Brief —
For each line below that holds "otherreturn", return the line as it stands.

▬▬▬▬▬▬▬▬▬▬

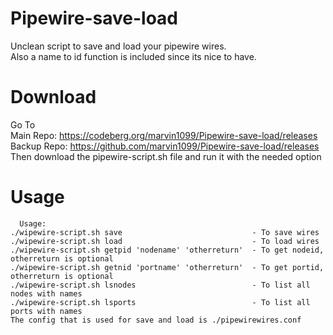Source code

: # Pipewire-save-load

Unclean script to save and load your pipewire wires.  
Also a name to id function is included since its nice to have.  

# Download
Go To  
Main Repo: https://codeberg.org/marvin1099/Pipewire-save-load/releases  
Backup Repo: https://github.com/marvin1099/Pipewire-save-load/releases  
Then download the pipewire-script.sh file and run it with the needed option   

# Usage

      Usage:
    ./wipewire-script.sh save                             - To save wires
    ./wipewire-script.sh load                             - To load wires
    ./wipewire-script.sh getpid 'nodename' 'otherreturn'  - To get nodeid, otherreturn is optional
    ./wipewire-script.sh getnid 'portname' 'otherreturn'  - To get portid, otherreturn is optional
    ./wipewire-script.sh lsnodes                          - To list all nodes with names
    ./wipewire-script.sh lsports                          - To list all ports with names
    The config that is used for save and load is ./pipewirewires.conf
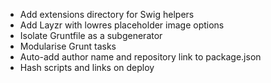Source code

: - Add extensions directory for Swig helpers
- Add Layzr with lowres placeholder image options
- Isolate Gruntfile as a subgenerator
- Modularise Grunt tasks
- Auto-add author name and repository link to package.json
- Hash scripts and links on deploy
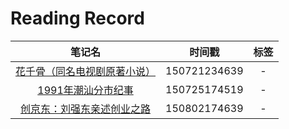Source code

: # Reading Record

|笔记名|时间戳|标签|
|:--:|:--:|:--:|
|[花千骨（同名电视剧原著小说）](http://www.duokan.com/book/90989)|150721234639|-|
|[1991年潮汕分市纪事](http://book.douban.com/subject/19934449/)|150725174519|-|
|[创京东：刘强东亲述创业之路](http://book.douban.com/subject/26400900/)|150802174639|-|
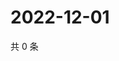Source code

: # 2022-12-01

共 0 条

<!-- BEGIN WEIBO -->
<!-- 最后更新时间 Thu Dec 01 2022 23:16:17 GMT+0800 (China Standard Time) -->

<!-- END WEIBO -->
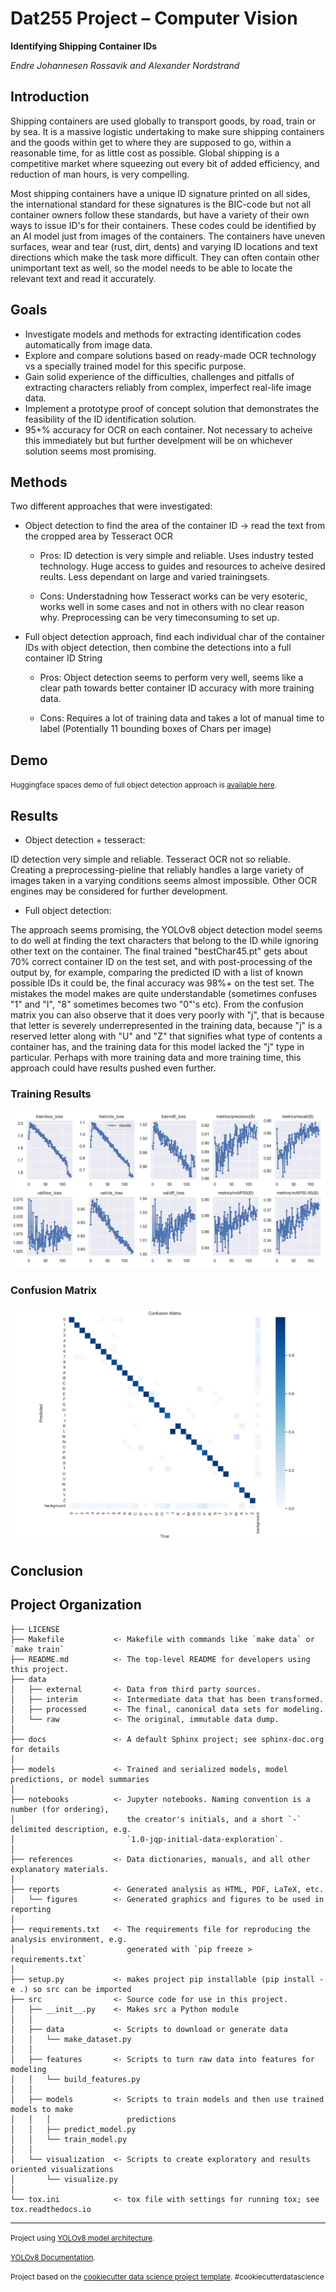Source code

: # Dat255 Project – Computer Vision 

**Identifying Shipping Container IDs**

_Endre Johannesen Rossavik and Alexander Nordstrand_

## Introduction

Shipping containers are used globally to transport goods, by road, train or by sea. It is a massive logistic undertaking to make sure shipping containers and the goods within get to where they are supposed to go, within a reasonable time, for as little cost as possible. Global shipping is a competitive market where squeezing out every bit of added efficiency, and reduction of man hours, is very compelling.

Most shipping containers have a unique ID signature printed on all sides, the international standard for these signatures is the BIC-code but not all container owners follow these standards, but have a variety of their own ways to issue ID's for their containers. These codes could be identified by an AI model just from images of the containers. The containers have uneven surfaces, wear and tear (rust, dirt, dents) and varying ID locations and text directions which make the task more difficult. They can often contain other unimportant text as well, so the model needs to be able to locate the relevant text and read it accurately.

## Goals

- Investigate models and methods for extracting identification codes automatically from image data.
- Explore and compare solutions based on ready-made OCR technology vs a specially trained model for this specific purpose.
- Gain solid experience of the difficulties, challenges and pitfalls of extracting characters reliably from complex, imperfect real-life image data.
- Implement a prototype proof of concept solution that demonstrates the feasibility of the ID identification solution.
- 95+% accuracy for OCR on each container. Not necessary to acheive this immediately but but further develpment will be on whichever solution seems most promising. 

## Methods

Two different approaches that were investigated:

- Object detection to find the area of the container ID -> read the text from the cropped area by Tesseract OCR

  - Pros: ID detection is very simple and reliable. Uses industry tested technology. Huge access to guides and resources to acheive desired reults. Less dependant on large and varied trainingsets. 
  
  - Cons: Understadning how Tesseract works can be very esoteric, works well in some cases and not in others with no clear reason why. Preprocessing can be very timeconsuming to set up.
  

- Full object detection approach, find each individual char of the container IDs with object detection, then combine the detections into a full container ID String

  - Pros: Object detection seems to perform very well, seems like a clear path towards better container ID accuracy with more training data.
  
  - Cons: Requires a lot of training data and takes a lot of manual time to label (Potentially 11 bounding boxes of Chars per image)

## Demo


<p><small>Huggingface spaces demo of full object detection approach is <a target="_blank" href="https://huggingface.co/spaces/alenor/ContainerCodeV1"> available here</a>. </small></p>


## Results

- Object detection + tesseract:

ID detection very simple and reliable. Tesseract OCR not so reliable. Creating a preprocessing-pieline that reliably handles a large variety of images taken in a varying conditions seems almost impossible. Other OCR engines may be considered for further development. 

- Full object detection:

The approach seems promising, the YOLOv8 object detection model seems to do well at finding the text characters that belong to the ID while ignoring other text on the container. The final trained "bestChar45.pt" gets about 70% correct container ID on the test set, and with post-processing of the output by, for example, comparing the predicted ID with a list of known possible IDs it could be, the final accuracy was 98%+ on the test set. The mistakes the model makes are quite understandable (sometimes confuses "1" and "I", "8" sometimes becomes two "0"'s etc). From the confusion matrix you can also observe that it does very poorly with "j", that is because that letter is severely underrepresented in the training data, because "j" is a reserved letter along with "U" and "Z" that signifies what type of contents a container has, and the training data for this model lacked the "j" type in particular. Perhaps with more training data and more training time, this approach could have results pushed even further.


### Training Results

![Training Results](https://github.com/587763/Container-identification/blob/main/reports/figures/bestChar45TrainingResults/results.png?raw=true)

### Confusion Matrix

![Confusion Matrix](https://github.com/587763/Container-identification/blob/main/reports/figures/bestChar45TrainingResults/confusion_matrix.png?raw=true)

## Conclusion



Project Organization
------------

    ├── LICENSE
    ├── Makefile           <- Makefile with commands like `make data` or `make train`
    ├── README.md          <- The top-level README for developers using this project.
    ├── data
    │   ├── external       <- Data from third party sources.
    │   ├── interim        <- Intermediate data that has been transformed.
    │   ├── processed      <- The final, canonical data sets for modeling.
    │   └── raw            <- The original, immutable data dump.
    │
    ├── docs               <- A default Sphinx project; see sphinx-doc.org for details
    │
    ├── models             <- Trained and serialized models, model predictions, or model summaries
    │
    ├── notebooks          <- Jupyter notebooks. Naming convention is a number (for ordering),
    │                         the creator's initials, and a short `-` delimited description, e.g.
    │                         `1.0-jqp-initial-data-exploration`.
    │
    ├── references         <- Data dictionaries, manuals, and all other explanatory materials.
    │
    ├── reports            <- Generated analysis as HTML, PDF, LaTeX, etc.
    │   └── figures        <- Generated graphics and figures to be used in reporting
    │
    ├── requirements.txt   <- The requirements file for reproducing the analysis environment, e.g.
    │                         generated with `pip freeze > requirements.txt`
    │
    ├── setup.py           <- makes project pip installable (pip install -e .) so src can be imported
    ├── src                <- Source code for use in this project.
    │   ├── __init__.py    <- Makes src a Python module
    │   │
    │   ├── data           <- Scripts to download or generate data
    │   │   └── make_dataset.py
    │   │
    │   ├── features       <- Scripts to turn raw data into features for modeling
    │   │   └── build_features.py
    │   │
    │   ├── models         <- Scripts to train models and then use trained models to make
    │   │   │                 predictions
    │   │   ├── predict_model.py
    │   │   └── train_model.py
    │   │
    │   └── visualization  <- Scripts to create exploratory and results oriented visualizations
    │       └── visualize.py
    │
    └── tox.ini            <- tox file with settings for running tox; see tox.readthedocs.io


--------

<p><small>Project using <a target="_blank" href="https://github.com/ultralytics/ultralytics">YOLOv8 model architecture</a>. </small></p>
<p><small><a target="_blank" href="https://docs.ultralytics.com/">YOLOv8 Documentation</a>. </small></p>

<p><small>Project based on the <a target="_blank" href="https://drivendata.github.io/cookiecutter-data-science/">cookiecutter data science project template</a>. #cookiecutterdatascience</small></p>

▬▬▬▬▬▬▬▬▬▬

Result of the task —
    ./wipewire-script.sh getpid 'nodename' 'otherreturn'  - To get nodeid, otherreturn is optional
    ./wipewire-script.sh getnid 'portname' 'otherreturn'  - To get portid, otherreturn is optional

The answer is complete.